Repeat the records word for word.

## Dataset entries
Start of Block

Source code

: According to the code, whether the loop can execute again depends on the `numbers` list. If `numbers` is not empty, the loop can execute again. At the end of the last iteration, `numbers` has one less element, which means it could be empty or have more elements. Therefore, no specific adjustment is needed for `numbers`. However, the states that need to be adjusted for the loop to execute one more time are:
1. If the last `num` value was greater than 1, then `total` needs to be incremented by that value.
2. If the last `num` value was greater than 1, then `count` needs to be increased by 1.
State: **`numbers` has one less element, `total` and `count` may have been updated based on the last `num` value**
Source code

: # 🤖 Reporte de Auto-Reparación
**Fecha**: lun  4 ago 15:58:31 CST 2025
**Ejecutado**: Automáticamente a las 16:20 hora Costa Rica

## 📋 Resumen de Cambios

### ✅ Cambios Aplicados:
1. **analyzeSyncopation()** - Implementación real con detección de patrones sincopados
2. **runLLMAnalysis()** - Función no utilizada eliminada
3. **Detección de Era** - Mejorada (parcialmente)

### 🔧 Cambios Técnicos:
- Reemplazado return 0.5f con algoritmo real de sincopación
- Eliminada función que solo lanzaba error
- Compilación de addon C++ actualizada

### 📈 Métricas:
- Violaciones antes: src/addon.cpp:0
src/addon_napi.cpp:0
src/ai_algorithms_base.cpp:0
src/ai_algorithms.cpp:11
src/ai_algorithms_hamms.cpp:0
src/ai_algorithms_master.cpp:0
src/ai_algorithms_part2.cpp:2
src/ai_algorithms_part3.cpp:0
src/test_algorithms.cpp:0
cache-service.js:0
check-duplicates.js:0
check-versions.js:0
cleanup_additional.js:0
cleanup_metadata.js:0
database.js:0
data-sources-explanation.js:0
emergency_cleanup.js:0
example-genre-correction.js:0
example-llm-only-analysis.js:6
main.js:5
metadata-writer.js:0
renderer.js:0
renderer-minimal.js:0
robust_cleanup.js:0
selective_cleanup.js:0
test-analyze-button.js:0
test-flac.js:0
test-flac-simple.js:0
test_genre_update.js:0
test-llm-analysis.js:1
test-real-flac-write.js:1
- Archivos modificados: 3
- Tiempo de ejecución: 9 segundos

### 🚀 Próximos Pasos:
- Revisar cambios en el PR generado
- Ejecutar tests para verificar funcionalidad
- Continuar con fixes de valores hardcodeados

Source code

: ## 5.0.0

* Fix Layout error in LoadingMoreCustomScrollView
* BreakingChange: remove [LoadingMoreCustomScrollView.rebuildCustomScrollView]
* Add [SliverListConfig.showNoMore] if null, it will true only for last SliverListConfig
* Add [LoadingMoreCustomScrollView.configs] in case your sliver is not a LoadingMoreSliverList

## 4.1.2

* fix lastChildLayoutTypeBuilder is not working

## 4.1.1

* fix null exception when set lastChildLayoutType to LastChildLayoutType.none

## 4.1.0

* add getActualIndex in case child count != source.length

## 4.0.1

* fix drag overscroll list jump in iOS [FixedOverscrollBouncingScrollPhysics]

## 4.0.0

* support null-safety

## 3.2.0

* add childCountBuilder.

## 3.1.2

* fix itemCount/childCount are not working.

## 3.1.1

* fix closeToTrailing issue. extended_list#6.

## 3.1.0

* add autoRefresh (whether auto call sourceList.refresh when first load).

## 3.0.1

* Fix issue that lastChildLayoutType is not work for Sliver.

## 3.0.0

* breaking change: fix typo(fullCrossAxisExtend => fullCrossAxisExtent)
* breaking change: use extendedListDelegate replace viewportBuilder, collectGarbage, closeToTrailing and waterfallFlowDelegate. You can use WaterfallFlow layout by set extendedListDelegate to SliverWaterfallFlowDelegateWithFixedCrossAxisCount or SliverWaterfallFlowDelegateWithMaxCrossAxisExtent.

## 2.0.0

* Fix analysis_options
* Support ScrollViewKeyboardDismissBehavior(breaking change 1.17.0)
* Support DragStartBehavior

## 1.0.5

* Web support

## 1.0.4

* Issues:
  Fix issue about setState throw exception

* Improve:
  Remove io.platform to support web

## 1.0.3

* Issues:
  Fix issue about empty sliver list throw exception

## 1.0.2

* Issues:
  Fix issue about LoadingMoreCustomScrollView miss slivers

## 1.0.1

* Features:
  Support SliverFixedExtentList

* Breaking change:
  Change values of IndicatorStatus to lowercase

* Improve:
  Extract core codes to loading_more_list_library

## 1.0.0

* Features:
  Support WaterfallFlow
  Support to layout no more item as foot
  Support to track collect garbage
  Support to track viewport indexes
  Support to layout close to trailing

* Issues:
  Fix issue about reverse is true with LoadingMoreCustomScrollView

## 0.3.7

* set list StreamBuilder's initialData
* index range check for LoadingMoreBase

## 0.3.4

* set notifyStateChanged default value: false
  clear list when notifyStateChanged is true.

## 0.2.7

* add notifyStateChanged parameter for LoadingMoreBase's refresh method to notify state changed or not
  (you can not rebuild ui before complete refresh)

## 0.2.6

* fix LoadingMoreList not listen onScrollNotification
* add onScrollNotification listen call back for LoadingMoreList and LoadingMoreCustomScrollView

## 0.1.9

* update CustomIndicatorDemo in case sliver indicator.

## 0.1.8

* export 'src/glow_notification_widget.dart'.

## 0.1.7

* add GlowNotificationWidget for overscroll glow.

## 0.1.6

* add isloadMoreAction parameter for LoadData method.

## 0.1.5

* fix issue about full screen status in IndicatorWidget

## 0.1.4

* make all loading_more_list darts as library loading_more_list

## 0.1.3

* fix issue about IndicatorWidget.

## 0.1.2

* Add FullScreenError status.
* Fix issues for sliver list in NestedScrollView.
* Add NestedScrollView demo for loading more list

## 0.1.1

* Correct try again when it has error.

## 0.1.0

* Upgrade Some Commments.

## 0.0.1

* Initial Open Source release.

End of Block

## Result for this exercise
Source code

: According to the code, whether the loop can execute again depends on the `numbers` list. If `numbers` is not empty, the loop can execute again. At the end of the last iteration, `numbers` has one less element, which means it could be empty or have more elements. Therefore, no specific adjustment is needed for `numbers`. However, the states that need to be adjusted for the loop to execute one more time are:
1. If the last `num` value was greater than 1, then `total` needs to be incremented by that value.
2. If the last `num` value was greater than 1, then `count` needs to be increased by 1.
State: **`numbers` has one less element, `total` and `count` may have been updated based on the last `num` value**
Source code

: # 🤖 Reporte de Auto-Reparación
**Fecha**: lun  4 ago 15:58:31 CST 2025
**Ejecutado**: Automáticamente a las 16:20 hora Costa Rica

## 📋 Resumen de Cambios

### ✅ Cambios Aplicados:
1. **analyzeSyncopation()** - Implementación real con detección de patrones sincopados
2. **runLLMAnalysis()** - Función no utilizada eliminada
3. **Detección de Era** - Mejorada (parcialmente)

### 🔧 Cambios Técnicos:
- Reemplazado return 0.5f con algoritmo real de sincopación
- Eliminada función que solo lanzaba error
- Compilación de addon C++ actualizada

### 📈 Métricas:
- Violaciones antes: src/addon.cpp:0
src/addon_napi.cpp:0
src/ai_algorithms_base.cpp:0
src/ai_algorithms.cpp:11
src/ai_algorithms_hamms.cpp:0
src/ai_algorithms_master.cpp:0
src/ai_algorithms_part2.cpp:2
src/ai_algorithms_part3.cpp:0
src/test_algorithms.cpp:0
cache-service.js:0
check-duplicates.js:0
check-versions.js:0
cleanup_additional.js:0
cleanup_metadata.js:0
database.js:0
data-sources-explanation.js:0
emergency_cleanup.js:0
example-genre-correction.js:0
example-llm-only-analysis.js:6
main.js:5
metadata-writer.js:0
renderer.js:0
renderer-minimal.js:0
robust_cleanup.js:0
selective_cleanup.js:0
test-analyze-button.js:0
test-flac.js:0
test-flac-simple.js:0
test_genre_update.js:0
test-llm-analysis.js:1
test-real-flac-write.js:1
- Archivos modificados: 3
- Tiempo de ejecución: 9 segundos

### 🚀 Próximos Pasos:
- Revisar cambios en el PR generado
- Ejecutar tests para verificar funcionalidad
- Continuar con fixes de valores hardcodeados

Source code

: ## 5.0.0

* Fix Layout error in LoadingMoreCustomScrollView
* BreakingChange: remove [LoadingMoreCustomScrollView.rebuildCustomScrollView]
* Add [SliverListConfig.showNoMore] if null, it will true only for last SliverListConfig
* Add [LoadingMoreCustomScrollView.configs] in case your sliver is not a LoadingMoreSliverList

## 4.1.2

* fix lastChildLayoutTypeBuilder is not working

## 4.1.1

* fix null exception when set lastChildLayoutType to LastChildLayoutType.none

## 4.1.0

* add getActualIndex in case child count != source.length

## 4.0.1

* fix drag overscroll list jump in iOS [FixedOverscrollBouncingScrollPhysics]

## 4.0.0

* support null-safety

## 3.2.0

* add childCountBuilder.

## 3.1.2

* fix itemCount/childCount are not working.

## 3.1.1

* fix closeToTrailing issue. extended_list#6.

## 3.1.0

* add autoRefresh (whether auto call sourceList.refresh when first load).

## 3.0.1

* Fix issue that lastChildLayoutType is not work for Sliver.

## 3.0.0

* breaking change: fix typo(fullCrossAxisExtend => fullCrossAxisExtent)
* breaking change: use extendedListDelegate replace viewportBuilder, collectGarbage, closeToTrailing and waterfallFlowDelegate. You can use WaterfallFlow layout by set extendedListDelegate to SliverWaterfallFlowDelegateWithFixedCrossAxisCount or SliverWaterfallFlowDelegateWithMaxCrossAxisExtent.

## 2.0.0

* Fix analysis_options
* Support ScrollViewKeyboardDismissBehavior(breaking change 1.17.0)
* Support DragStartBehavior

## 1.0.5

* Web support

## 1.0.4

* Issues:
  Fix issue about setState throw exception

* Improve:
  Remove io.platform to support web

## 1.0.3

* Issues:
  Fix issue about empty sliver list throw exception

## 1.0.2

* Issues:
  Fix issue about LoadingMoreCustomScrollView miss slivers

## 1.0.1

* Features:
  Support SliverFixedExtentList

* Breaking change:
  Change values of IndicatorStatus to lowercase

* Improve:
  Extract core codes to loading_more_list_library

## 1.0.0

* Features:
  Support WaterfallFlow
  Support to layout no more item as foot
  Support to track collect garbage
  Support to track viewport indexes
  Support to layout close to trailing

* Issues:
  Fix issue about reverse is true with LoadingMoreCustomScrollView

## 0.3.7

* set list StreamBuilder's initialData
* index range check for LoadingMoreBase

## 0.3.4

* set notifyStateChanged default value: false
  clear list when notifyStateChanged is true.

## 0.2.7

* add notifyStateChanged parameter for LoadingMoreBase's refresh method to notify state changed or not
  (you can not rebuild ui before complete refresh)

## 0.2.6

* fix LoadingMoreList not listen onScrollNotification
* add onScrollNotification listen call back for LoadingMoreList and LoadingMoreCustomScrollView

## 0.1.9

* update CustomIndicatorDemo in case sliver indicator.

## 0.1.8

* export 'src/glow_notification_widget.dart'.

## 0.1.7

* add GlowNotificationWidget for overscroll glow.

## 0.1.6

* add isloadMoreAction parameter for LoadData method.

## 0.1.5

* fix issue about full screen status in IndicatorWidget

## 0.1.4

* make all loading_more_list darts as library loading_more_list

## 0.1.3

* fix issue about IndicatorWidget.

## 0.1.2

* Add FullScreenError status.
* Fix issues for sliver list in NestedScrollView.
* Add NestedScrollView demo for loading more list

## 0.1.1

* Correct try again when it has error.

## 0.1.0

* Upgrade Some Commments.

## 0.0.1

* Initial Open Source release.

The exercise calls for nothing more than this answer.